== Material for the task ==
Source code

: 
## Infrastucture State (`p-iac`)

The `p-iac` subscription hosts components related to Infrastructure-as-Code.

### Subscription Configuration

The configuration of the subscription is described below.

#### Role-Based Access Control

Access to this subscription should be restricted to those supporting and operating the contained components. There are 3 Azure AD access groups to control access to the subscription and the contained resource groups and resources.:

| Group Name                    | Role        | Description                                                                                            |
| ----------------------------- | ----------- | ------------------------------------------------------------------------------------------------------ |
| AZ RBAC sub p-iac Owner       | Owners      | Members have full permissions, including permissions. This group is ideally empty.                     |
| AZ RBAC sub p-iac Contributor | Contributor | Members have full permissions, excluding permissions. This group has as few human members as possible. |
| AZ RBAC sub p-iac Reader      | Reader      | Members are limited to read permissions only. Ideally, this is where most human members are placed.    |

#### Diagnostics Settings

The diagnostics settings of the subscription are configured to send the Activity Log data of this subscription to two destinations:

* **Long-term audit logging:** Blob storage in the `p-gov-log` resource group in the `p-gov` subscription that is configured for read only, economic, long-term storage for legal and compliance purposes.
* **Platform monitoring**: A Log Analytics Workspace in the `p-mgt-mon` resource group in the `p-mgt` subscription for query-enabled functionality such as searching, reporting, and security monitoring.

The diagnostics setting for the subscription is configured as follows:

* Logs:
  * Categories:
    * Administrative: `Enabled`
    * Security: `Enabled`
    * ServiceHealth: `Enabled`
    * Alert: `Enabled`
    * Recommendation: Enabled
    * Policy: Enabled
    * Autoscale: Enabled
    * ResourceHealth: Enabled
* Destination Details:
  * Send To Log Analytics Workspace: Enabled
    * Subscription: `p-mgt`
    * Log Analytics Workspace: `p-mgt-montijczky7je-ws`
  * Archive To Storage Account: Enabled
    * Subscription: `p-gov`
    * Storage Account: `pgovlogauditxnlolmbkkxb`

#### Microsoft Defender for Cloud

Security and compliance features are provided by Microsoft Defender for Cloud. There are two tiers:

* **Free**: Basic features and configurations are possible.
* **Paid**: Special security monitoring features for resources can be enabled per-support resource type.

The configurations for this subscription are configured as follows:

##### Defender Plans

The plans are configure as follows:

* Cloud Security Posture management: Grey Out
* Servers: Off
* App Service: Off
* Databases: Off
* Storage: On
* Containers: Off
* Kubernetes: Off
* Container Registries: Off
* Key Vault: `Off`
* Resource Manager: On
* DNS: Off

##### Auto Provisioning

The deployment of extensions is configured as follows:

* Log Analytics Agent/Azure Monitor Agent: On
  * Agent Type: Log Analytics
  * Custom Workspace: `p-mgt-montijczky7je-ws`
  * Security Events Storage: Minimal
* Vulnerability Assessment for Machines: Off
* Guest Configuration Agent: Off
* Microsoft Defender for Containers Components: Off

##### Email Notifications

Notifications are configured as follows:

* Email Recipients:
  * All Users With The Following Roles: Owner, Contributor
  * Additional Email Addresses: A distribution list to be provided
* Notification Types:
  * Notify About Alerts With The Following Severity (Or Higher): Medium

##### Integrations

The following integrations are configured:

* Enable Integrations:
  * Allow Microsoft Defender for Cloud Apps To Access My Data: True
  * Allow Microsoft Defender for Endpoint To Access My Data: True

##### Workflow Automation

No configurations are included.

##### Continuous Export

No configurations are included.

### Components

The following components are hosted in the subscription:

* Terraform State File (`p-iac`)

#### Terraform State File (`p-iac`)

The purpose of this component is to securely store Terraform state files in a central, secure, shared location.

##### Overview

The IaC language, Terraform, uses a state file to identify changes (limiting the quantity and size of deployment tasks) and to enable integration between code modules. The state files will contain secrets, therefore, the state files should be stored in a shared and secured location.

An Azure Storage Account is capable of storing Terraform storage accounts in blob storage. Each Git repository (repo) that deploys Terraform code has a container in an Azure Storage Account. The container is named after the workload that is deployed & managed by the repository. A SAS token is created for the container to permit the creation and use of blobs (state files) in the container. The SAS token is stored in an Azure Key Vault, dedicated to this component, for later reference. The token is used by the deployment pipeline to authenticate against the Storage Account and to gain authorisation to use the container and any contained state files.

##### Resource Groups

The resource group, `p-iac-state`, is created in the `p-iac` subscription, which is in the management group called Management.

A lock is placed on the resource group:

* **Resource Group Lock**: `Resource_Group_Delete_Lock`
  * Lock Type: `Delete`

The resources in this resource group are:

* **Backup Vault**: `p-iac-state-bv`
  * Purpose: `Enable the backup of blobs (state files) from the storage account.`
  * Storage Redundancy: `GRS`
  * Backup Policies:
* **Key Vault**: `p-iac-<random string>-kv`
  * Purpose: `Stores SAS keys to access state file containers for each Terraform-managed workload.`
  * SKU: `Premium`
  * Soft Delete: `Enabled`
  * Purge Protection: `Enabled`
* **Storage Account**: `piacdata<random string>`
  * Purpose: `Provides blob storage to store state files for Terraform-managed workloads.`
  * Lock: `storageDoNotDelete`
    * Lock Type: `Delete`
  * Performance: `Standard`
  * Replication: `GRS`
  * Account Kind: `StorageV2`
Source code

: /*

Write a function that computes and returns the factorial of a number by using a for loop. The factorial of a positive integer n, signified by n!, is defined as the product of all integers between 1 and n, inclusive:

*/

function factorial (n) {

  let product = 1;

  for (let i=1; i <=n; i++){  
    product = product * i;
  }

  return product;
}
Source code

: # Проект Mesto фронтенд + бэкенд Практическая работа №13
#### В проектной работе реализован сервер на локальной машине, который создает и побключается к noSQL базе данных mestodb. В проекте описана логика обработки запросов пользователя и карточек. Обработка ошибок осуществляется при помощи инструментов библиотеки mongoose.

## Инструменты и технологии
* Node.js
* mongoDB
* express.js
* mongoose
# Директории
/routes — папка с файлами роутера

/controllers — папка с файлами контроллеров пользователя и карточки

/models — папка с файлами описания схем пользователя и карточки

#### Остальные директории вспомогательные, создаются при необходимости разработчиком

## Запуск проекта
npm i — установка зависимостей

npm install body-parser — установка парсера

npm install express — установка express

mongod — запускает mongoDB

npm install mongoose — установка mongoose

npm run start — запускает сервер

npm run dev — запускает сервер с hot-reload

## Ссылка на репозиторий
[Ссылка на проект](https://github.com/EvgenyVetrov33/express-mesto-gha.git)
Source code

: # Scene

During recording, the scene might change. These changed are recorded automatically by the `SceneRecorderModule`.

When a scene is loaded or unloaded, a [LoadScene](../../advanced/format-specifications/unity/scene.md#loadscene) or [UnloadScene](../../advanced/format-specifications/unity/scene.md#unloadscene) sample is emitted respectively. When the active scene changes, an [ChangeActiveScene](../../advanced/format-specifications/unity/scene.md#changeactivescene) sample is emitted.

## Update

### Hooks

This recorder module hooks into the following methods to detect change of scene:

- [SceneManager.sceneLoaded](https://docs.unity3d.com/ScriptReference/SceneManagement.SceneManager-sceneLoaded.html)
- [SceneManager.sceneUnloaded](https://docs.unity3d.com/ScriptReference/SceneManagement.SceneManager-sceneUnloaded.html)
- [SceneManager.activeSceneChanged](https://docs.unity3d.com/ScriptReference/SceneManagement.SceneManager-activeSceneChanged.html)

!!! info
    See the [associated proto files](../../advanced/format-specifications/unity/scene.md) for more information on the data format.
===
* [Task details] Word for word, write out every record.

* [Your response]
Source code

: 
## Infrastucture State (`p-iac`)

The `p-iac` subscription hosts components related to Infrastructure-as-Code.

### Subscription Configuration

The configuration of the subscription is described below.

#### Role-Based Access Control

Access to this subscription should be restricted to those supporting and operating the contained components. There are 3 Azure AD access groups to control access to the subscription and the contained resource groups and resources.:

| Group Name                    | Role        | Description                                                                                            |
| ----------------------------- | ----------- | ------------------------------------------------------------------------------------------------------ |
| AZ RBAC sub p-iac Owner       | Owners      | Members have full permissions, including permissions. This group is ideally empty.                     |
| AZ RBAC sub p-iac Contributor | Contributor | Members have full permissions, excluding permissions. This group has as few human members as possible. |
| AZ RBAC sub p-iac Reader      | Reader      | Members are limited to read permissions only. Ideally, this is where most human members are placed.    |

#### Diagnostics Settings

The diagnostics settings of the subscription are configured to send the Activity Log data of this subscription to two destinations:

* **Long-term audit logging:** Blob storage in the `p-gov-log` resource group in the `p-gov` subscription that is configured for read only, economic, long-term storage for legal and compliance purposes.
* **Platform monitoring**: A Log Analytics Workspace in the `p-mgt-mon` resource group in the `p-mgt` subscription for query-enabled functionality such as searching, reporting, and security monitoring.

The diagnostics setting for the subscription is configured as follows:

* Logs:
  * Categories:
    * Administrative: `Enabled`
    * Security: `Enabled`
    * ServiceHealth: `Enabled`
    * Alert: `Enabled`
    * Recommendation: Enabled
    * Policy: Enabled
    * Autoscale: Enabled
    * ResourceHealth: Enabled
* Destination Details:
  * Send To Log Analytics Workspace: Enabled
    * Subscription: `p-mgt`
    * Log Analytics Workspace: `p-mgt-montijczky7je-ws`
  * Archive To Storage Account: Enabled
    * Subscription: `p-gov`
    * Storage Account: `pgovlogauditxnlolmbkkxb`

#### Microsoft Defender for Cloud

Security and compliance features are provided by Microsoft Defender for Cloud. There are two tiers:

* **Free**: Basic features and configurations are possible.
* **Paid**: Special security monitoring features for resources can be enabled per-support resource type.

The configurations for this subscription are configured as follows:

##### Defender Plans

The plans are configure as follows:

* Cloud Security Posture management: Grey Out
* Servers: Off
* App Service: Off
* Databases: Off
* Storage: On
* Containers: Off
* Kubernetes: Off
* Container Registries: Off
* Key Vault: `Off`
* Resource Manager: On
* DNS: Off

##### Auto Provisioning

The deployment of extensions is configured as follows:

* Log Analytics Agent/Azure Monitor Agent: On
  * Agent Type: Log Analytics
  * Custom Workspace: `p-mgt-montijczky7je-ws`
  * Security Events Storage: Minimal
* Vulnerability Assessment for Machines: Off
* Guest Configuration Agent: Off
* Microsoft Defender for Containers Components: Off

##### Email Notifications

Notifications are configured as follows:

* Email Recipients:
  * All Users With The Following Roles: Owner, Contributor
  * Additional Email Addresses: A distribution list to be provided
* Notification Types:
  * Notify About Alerts With The Following Severity (Or Higher): Medium

##### Integrations

The following integrations are configured:

* Enable Integrations:
  * Allow Microsoft Defender for Cloud Apps To Access My Data: True
  * Allow Microsoft Defender for Endpoint To Access My Data: True

##### Workflow Automation

No configurations are included.

##### Continuous Export

No configurations are included.

### Components

The following components are hosted in the subscription:

* Terraform State File (`p-iac`)

#### Terraform State File (`p-iac`)

The purpose of this component is to securely store Terraform state files in a central, secure, shared location.

##### Overview

The IaC language, Terraform, uses a state file to identify changes (limiting the quantity and size of deployment tasks) and to enable integration between code modules. The state files will contain secrets, therefore, the state files should be stored in a shared and secured location.

An Azure Storage Account is capable of storing Terraform storage accounts in blob storage. Each Git repository (repo) that deploys Terraform code has a container in an Azure Storage Account. The container is named after the workload that is deployed & managed by the repository. A SAS token is created for the container to permit the creation and use of blobs (state files) in the container. The SAS token is stored in an Azure Key Vault, dedicated to this component, for later reference. The token is used by the deployment pipeline to authenticate against the Storage Account and to gain authorisation to use the container and any contained state files.

##### Resource Groups

The resource group, `p-iac-state`, is created in the `p-iac` subscription, which is in the management group called Management.

A lock is placed on the resource group:

* **Resource Group Lock**: `Resource_Group_Delete_Lock`
  * Lock Type: `Delete`

The resources in this resource group are:

* **Backup Vault**: `p-iac-state-bv`
  * Purpose: `Enable the backup of blobs (state files) from the storage account.`
  * Storage Redundancy: `GRS`
  * Backup Policies:
* **Key Vault**: `p-iac-<random string>-kv`
  * Purpose: `Stores SAS keys to access state file containers for each Terraform-managed workload.`
  * SKU: `Premium`
  * Soft Delete: `Enabled`
  * Purge Protection: `Enabled`
* **Storage Account**: `piacdata<random string>`
  * Purpose: `Provides blob storage to store state files for Terraform-managed workloads.`
  * Lock: `storageDoNotDelete`
    * Lock Type: `Delete`
  * Performance: `Standard`
  * Replication: `GRS`
  * Account Kind: `StorageV2`
Source code

: /*

Write a function that computes and returns the factorial of a number by using a for loop. The factorial of a positive integer n, signified by n!, is defined as the product of all integers between 1 and n, inclusive:

*/

function factorial (n) {

  let product = 1;

  for (let i=1; i <=n; i++){  
    product = product * i;
  }

  return product;
}
Source code

: # Проект Mesto фронтенд + бэкенд Практическая работа №13
#### В проектной работе реализован сервер на локальной машине, который создает и побключается к noSQL базе данных mestodb. В проекте описана логика обработки запросов пользователя и карточек. Обработка ошибок осуществляется при помощи инструментов библиотеки mongoose.

## Инструменты и технологии
* Node.js
* mongoDB
* express.js
* mongoose
# Директории
/routes — папка с файлами роутера

/controllers — папка с файлами контроллеров пользователя и карточки

/models — папка с файлами описания схем пользователя и карточки

#### Остальные директории вспомогательные, создаются при необходимости разработчиком

## Запуск проекта
npm i — установка зависимостей

npm install body-parser — установка парсера

npm install express — установка express

mongod — запускает mongoDB

npm install mongoose — установка mongoose

npm run start — запускает сервер

npm run dev — запускает сервер с hot-reload

## Ссылка на репозиторий
[Ссылка на проект](https://github.com/EvgenyVetrov33/express-mesto-gha.git)
Source code

: # Scene

During recording, the scene might change. These changed are recorded automatically by the `SceneRecorderModule`.

When a scene is loaded or unloaded, a [LoadScene](../../advanced/format-specifications/unity/scene.md#loadscene) or [UnloadScene](../../advanced/format-specifications/unity/scene.md#unloadscene) sample is emitted respectively. When the active scene changes, an [ChangeActiveScene](../../advanced/format-specifications/unity/scene.md#changeactivescene) sample is emitted.

## Update

### Hooks

This recorder module hooks into the following methods to detect change of scene:

- [SceneManager.sceneLoaded](https://docs.unity3d.com/ScriptReference/SceneManagement.SceneManager-sceneLoaded.html)
- [SceneManager.sceneUnloaded](https://docs.unity3d.com/ScriptReference/SceneManagement.SceneManager-sceneUnloaded.html)
- [SceneManager.activeSceneChanged](https://docs.unity3d.com/ScriptReference/SceneManagement.SceneManager-activeSceneChanged.html)

!!! info
    See the [associated proto files](../../advanced/format-specifications/unity/scene.md) for more information on the data format.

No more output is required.